Les effectifs des classes de CP et de CE1 hors éducation prioritaire sont en outre progressivement limités à 24 élèves à compter de la rentrée 2020. La mise en oeuvre de cet objectif se poursuivra jusqu'à la rentrée 2022. 2 660 emplois y sont dédiés pour le seul enseignement public.

En 2021, la mesure a essentiellement concerné les classes de grande section, au travers du recrutement de 1 187 emplois . Le plafonnement des classes de CP et de CE1 sera finalisé à la rentrée 2022. 1 472 emplois au total sont nécessaires pour réaliser la mesure, répartis pour moitié sur les exercices 2021 et 2022.

Ainsi pour l'enseignement public, alors que 73 % des classes de niveau grande section, de CP et de CE1 étaient à 24 élèves ou moins à la rentrée 2019, ce taux s'élève à plus de 86 % à la rentrée 2021.

Le rapporteur spécial considère que cette initiative va dans le bon sens, dans la continuité de ses recommandations exprimées plus haut sur la nécessité d'une baisse du taux d'encadrement.
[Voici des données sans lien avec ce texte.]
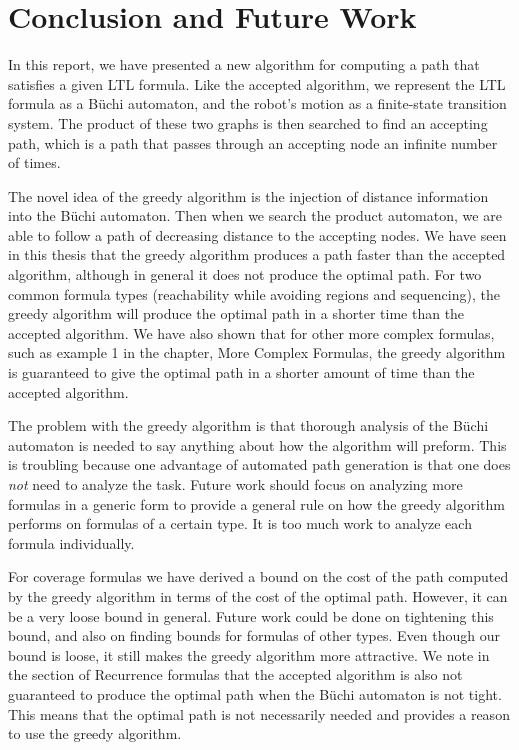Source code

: \chapter{Conclusion and Future Work}
In this report, we have presented a new algorithm for computing a path that satisfies a given LTL formula. Like the accepted algorithm, we represent the LTL formula as a B\"uchi automaton, and the robot's motion as a finite-state transition system. The product of these two graphs is then searched to find an accepting path, which is a path that passes through an accepting node an infinite number of times. 

The novel idea of the greedy algorithm is the injection of distance information into the B\"uchi automaton. Then when we search the product automaton, we are able to follow a path of decreasing distance to the accepting nodes. We have seen in this thesis that the greedy algorithm produces a path faster than the accepted algorithm, although in general it does not produce the optimal path. For two common formula types (reachability while avoiding regions and sequencing), the greedy algorithm will produce the optimal path in a shorter time than the accepted algorithm. We have also shown that for other more complex formulas, such as example 1 in the chapter, More Complex Formulas, the greedy algorithm is guaranteed to give the optimal path in a shorter amount of time than the accepted algorithm. 

The problem with the greedy algorithm is that thorough analysis of the B\"uchi automaton is needed to say anything about how the algorithm will preform. This is troubling because one advantage of automated path generation is that one does \textit{not} need to analyze the task. Future work should focus on analyzing more formulas in a generic form to provide a general rule on how the greedy algorithm performs on formulas of a certain type. It is too much work to analyze each formula individually.    

For coverage formulas we have derived a bound on the cost of the path computed by the greedy algorithm in terms of the cost of the optimal path. However, it can be a very loose bound in general. Future work could be done on tightening this bound, and also on finding bounds for formulas of other types. Even though our bound is loose, it still makes the greedy algorithm more attractive. We note in the section of Recurrence formulas that the accepted algorithm is also not guaranteed to produce the optimal path when the B\"uchi automaton is not tight. This means that the optimal path is not necessarily needed and provides a reason to use the greedy algorithm.

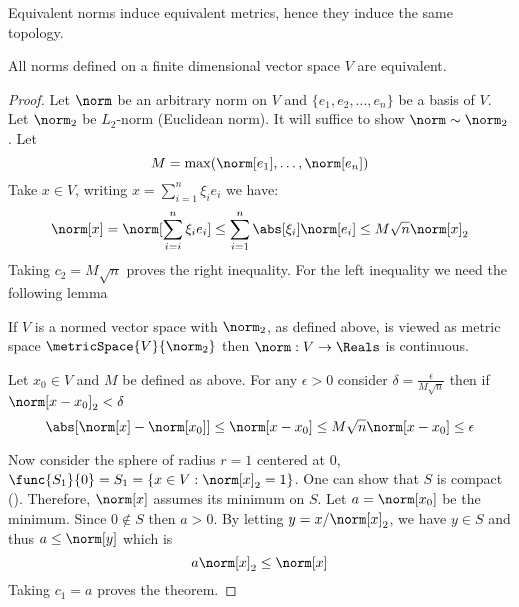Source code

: \begin{remark}
    Equivalent norms induce equivalent metrics, hence they induce the same topology.
\end{remark}

\begin{theorem} \label{th:normsEquivalent}
    All norms defined on a finite dimensional vector space \(V\) are equivalent.
\end{theorem}

\begin{proof}
    Let \(\norm\) be an arbitrary norm on \(V\) and \(\{e_1, e_2, \dots , e_n\} \) be a basis of \(V\). Let \(\norm_2\) be \(L_2\)-norm (Euclidean norm). It will suffice to show \(\norm \sim \norm_2\). Let
    \begin{equation*}
        M = \max \! \left( \norm[e_1], \dots , \norm[e_n] \right)
    \end{equation*}
    Take \(x \in V\), writing \(x = \sum_{i = 1}^n {\xi_i e_i}\) we have:
    \begin{equation*}
        \norm[x] = \norm[\sum_{i = i}^n {\xi_i e_i}] \leq \sum_{i = 1}^n \abs[\xi_i] \norm[e_i] \leq M \sqrt{n} \norm[x]_2
    \end{equation*}
    Taking \(c_2 = M \sqrt{n}\) proves the right inequality. For the left inequality we need the following lemma
    \begin{lemma} \label{lm:ContinuityOfNorm}
        If \(V\) is a normed vector space with \(\norm_2\), as defined above, is viewed as metric space \(\metricSpace{V}{\norm_2}\) then \(\norm : V \to \Reals\) is continuous.
    \end{lemma}

    \begin{prooflemma}
        Let \(x_0 \in V\) and \(M\) be defined as above. For any \(\epsilon > 0\) consider \(\delta = \frac{\epsilon}{M \sqrt{n}}\) then if \(\norm[x - x_0]_2 < \delta\)
        \begin{equation*}
            \abs[{\norm[x] - \norm[x_0]}] \leq \norm[x - x_0] \leq M \sqrt{n} \norm[x - x_0] \leq \epsilon
        \end{equation*}
    \end{prooflemma}

    Now consider the sphere of radius \(r = 1\) centered at \(0\), \(\func{S_1}{0} = S_1 = \{x \in V : \norm[x]_2 = 1\}\). One can show that \(S\) is compact (). Therefore, \(\norm[x]\) assumes its minimum on \(S\). Let \( a = \norm[x_0]\) be the minimum. Since \(0 \notin S\) then \(a > 0\). By letting \(y = x / \norm[x]_2 \), we have \(y \in S\) and thus \(a \leq \norm[y]\) which is
    \begin{equation*}
        a \norm[x]_2 \leq \norm[x]
    \end{equation*}
    Taking \(c_1 = a\) proves the theorem.
\end{proof}

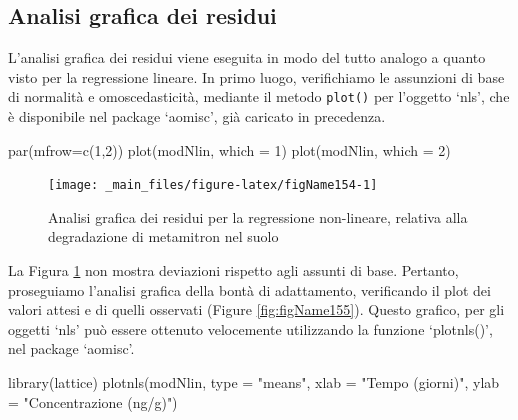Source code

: \documentclass[a4paper,12pt,oneside]{book}
\newenvironment{Shaded}{\begin{snugshade}}{\end{snugshade}}
\newcommand{\DecValTok}[1]{#1}
\newcommand{\StringTok}[1]{#1}
\newcommand{\FunctionTok}[1]{#1}
\newcommand{\AttributeTok}[1]{#1}
\newcommand{\NormalTok}[1]{#1}
\begin{document}
\hypertarget{analisi-grafica-dei-residui-1}{%
\subsection{Analisi grafica dei residui}\label{analisi-grafica-dei-residui-1}}

L'analisi grafica dei residui viene eseguita in modo del tutto analogo a quanto visto per la regressione lineare. In primo luogo, verifichiamo le assunzioni di base di normalità e omoscedasticità, mediante il metodo \texttt{plot()} per l'oggetto `nls', che è disponibile nel package `aomisc', già caricato in precedenza.

\begin{Shaded}
\begin{Highlighting}[]
\FunctionTok{par}\NormalTok{(}\AttributeTok{mfrow=}\FunctionTok{c}\NormalTok{(}\DecValTok{1}\NormalTok{,}\DecValTok{2}\NormalTok{))}
\FunctionTok{plot}\NormalTok{(modNlin, }\AttributeTok{which =} \DecValTok{1}\NormalTok{)}
\FunctionTok{plot}\NormalTok{(modNlin, }\AttributeTok{which =} \DecValTok{2}\NormalTok{)}
\end{Highlighting}
\end{Shaded}

\begin{figure}

{\centering \texttt{[image: \_main\_files/figure-latex/figName154-1]} 

}

\caption{Analisi grafica dei residui per la regressione non-lineare, relativa alla degradazione di metamitron nel suolo}\label{fig:figName154}
\end{figure}

La Figura \ref{fig:figName154} non mostra deviazioni rispetto agli assunti di base. Pertanto, proseguiamo l'analisi grafica della bontà di adattamento, verificando il plot dei valori attesi e di quelli osservati (Figure \ref{fig:figName155}). Questo grafico, per gli oggetti `nls' può essere ottenuto velocemente utilizzando la funzione `plotnls()', nel package `aomisc'.

\begin{Shaded}
\begin{Highlighting}[]
\FunctionTok{library}\NormalTok{(lattice)}
\FunctionTok{plotnls}\NormalTok{(modNlin, }\AttributeTok{type =} \StringTok{"means"}\NormalTok{,}
        \AttributeTok{xlab =} \StringTok{"Tempo (giorni)"}\NormalTok{, }\AttributeTok{ylab =} \StringTok{"Concentrazione (ng/g)"}\NormalTok{)}
\end{Highlighting}
\end{Shaded}
\end{document}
c) Une gestion des effectifs d'enseignants qui doit être orientée vers une diminution du taux d'encadrement pour accompagner la baisse démographique

Le rapporteur spécial se félicite de la dynamique à l'oeuvre de réduction du taux d'encadrement dans le premier degré . Il estime toutefois que celle-ci doit être approfondie et surtout étendue au secondaire. Du fait des évolutions démographiques mentionnées plus haut, la logique qui doit prédominer est celle de la réduction du nombre d'enfants par classe .

Au-delà d'entraîner des économies potentielles, la baisse des effectifs constitue en effet selon le rapporteur spécial l'occasion de poursuivre la transformation du système scolaire français. Par un effet mécanique, la réduction du nombre d'élèves entraînera une baisse du taux d'encadrement qui est de nature à améliorer le suivi des élèves , dans le prolongement des dédoublements de classe déjà mis en oeuvre. Les évaluations de la DEPP montrent un effet positif du dédoublement en zone prioritaire ( cf. infra ), qui permet d'améliorer la qualité de l'enseignement.

Dans les petites écoles rurales, la question n'est pas tant celle du taux d'encadrement qu'au contraire celle d'un nombre d'élève trop faible. Le Gouvernement mène actuellement une politique de non fermeture des classes en zone rurale sans l'accord du maire . Si le rapporteur spécial ne peut qu'approuver l'attention portée aux petites communes rurales, le coût de cette mesure lui semble difficilement soutenable.


* 14 Décret n° 2019-309 du 11 avril 2019 portant création d'une seconde heure supplémentaire hebdomadaire non refusable par les enseignants du second degré.

* 15 Décret n° 99-824 du 17 septembre 1999.

* 16 Décret n° 2008-199 du 27 février 2008.

* 17 Dédoublement des classes de CP en éducation prioritaire renforcée : première évaluation, étude de la DEPP, janvier 2019.

* 18 Impact de la réduction de la taille des classes de CP et CE1, DEPP, octobre 2021.